(Source texts of formatted documents)
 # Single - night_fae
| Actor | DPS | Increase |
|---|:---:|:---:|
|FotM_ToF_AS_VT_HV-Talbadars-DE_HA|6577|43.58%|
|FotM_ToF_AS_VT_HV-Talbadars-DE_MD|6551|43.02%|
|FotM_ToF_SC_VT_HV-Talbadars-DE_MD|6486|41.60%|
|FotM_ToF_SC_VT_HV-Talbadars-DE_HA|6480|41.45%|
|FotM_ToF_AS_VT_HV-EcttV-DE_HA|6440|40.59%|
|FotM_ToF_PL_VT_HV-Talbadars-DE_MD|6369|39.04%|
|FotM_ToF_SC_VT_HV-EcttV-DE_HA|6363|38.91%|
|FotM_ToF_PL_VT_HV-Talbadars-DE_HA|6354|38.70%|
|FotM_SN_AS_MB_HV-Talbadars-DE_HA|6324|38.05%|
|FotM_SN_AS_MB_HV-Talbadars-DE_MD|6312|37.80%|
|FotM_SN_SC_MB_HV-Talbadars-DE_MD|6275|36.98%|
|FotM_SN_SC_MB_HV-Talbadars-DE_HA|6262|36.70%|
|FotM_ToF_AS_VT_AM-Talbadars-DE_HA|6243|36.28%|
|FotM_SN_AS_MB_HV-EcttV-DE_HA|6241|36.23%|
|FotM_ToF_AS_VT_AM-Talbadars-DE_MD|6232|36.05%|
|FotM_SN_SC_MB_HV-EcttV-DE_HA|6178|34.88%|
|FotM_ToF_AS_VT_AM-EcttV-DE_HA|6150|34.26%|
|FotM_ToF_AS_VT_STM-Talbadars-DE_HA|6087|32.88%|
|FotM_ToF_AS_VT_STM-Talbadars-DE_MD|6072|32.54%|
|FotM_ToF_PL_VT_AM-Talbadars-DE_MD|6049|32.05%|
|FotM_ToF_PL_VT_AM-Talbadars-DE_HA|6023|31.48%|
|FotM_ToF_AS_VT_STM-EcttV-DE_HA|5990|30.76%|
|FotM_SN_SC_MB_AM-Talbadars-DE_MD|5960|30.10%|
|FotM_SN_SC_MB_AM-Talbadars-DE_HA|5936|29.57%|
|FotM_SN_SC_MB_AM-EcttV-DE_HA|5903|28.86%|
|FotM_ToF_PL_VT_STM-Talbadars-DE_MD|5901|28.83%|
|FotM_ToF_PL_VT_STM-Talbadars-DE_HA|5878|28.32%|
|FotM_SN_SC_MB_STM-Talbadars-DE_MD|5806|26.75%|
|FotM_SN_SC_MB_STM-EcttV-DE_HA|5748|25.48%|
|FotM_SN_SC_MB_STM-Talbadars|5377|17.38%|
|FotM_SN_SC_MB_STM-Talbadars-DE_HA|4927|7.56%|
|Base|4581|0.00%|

--

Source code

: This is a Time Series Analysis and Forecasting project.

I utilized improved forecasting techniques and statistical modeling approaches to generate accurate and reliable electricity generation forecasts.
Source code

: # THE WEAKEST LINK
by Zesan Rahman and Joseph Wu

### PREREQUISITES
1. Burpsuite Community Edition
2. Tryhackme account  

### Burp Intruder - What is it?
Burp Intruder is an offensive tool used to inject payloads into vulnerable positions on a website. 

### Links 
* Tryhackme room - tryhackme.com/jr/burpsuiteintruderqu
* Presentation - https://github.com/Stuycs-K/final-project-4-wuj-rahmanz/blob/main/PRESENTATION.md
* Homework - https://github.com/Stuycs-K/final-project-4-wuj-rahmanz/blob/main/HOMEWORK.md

==

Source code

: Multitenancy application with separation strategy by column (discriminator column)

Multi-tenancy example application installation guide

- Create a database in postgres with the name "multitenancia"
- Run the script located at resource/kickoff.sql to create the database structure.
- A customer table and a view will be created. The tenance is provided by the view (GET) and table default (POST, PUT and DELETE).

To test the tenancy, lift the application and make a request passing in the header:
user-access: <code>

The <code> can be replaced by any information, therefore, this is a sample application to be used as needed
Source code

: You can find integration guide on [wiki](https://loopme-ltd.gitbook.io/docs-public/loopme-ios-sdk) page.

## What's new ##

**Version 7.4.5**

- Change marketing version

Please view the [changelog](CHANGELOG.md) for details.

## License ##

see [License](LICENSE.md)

Work instruction: Take every line from the data that includes the word "rahmanz".

The completed task:
* Presentation - https://github.com/Stuycs-K/final-project-4-wuj-rahmanz/blob/main/PRESENTATION.md
* Homework - https://github.com/Stuycs-K/final-project-4-wuj-rahmanz/blob/main/HOMEWORK.md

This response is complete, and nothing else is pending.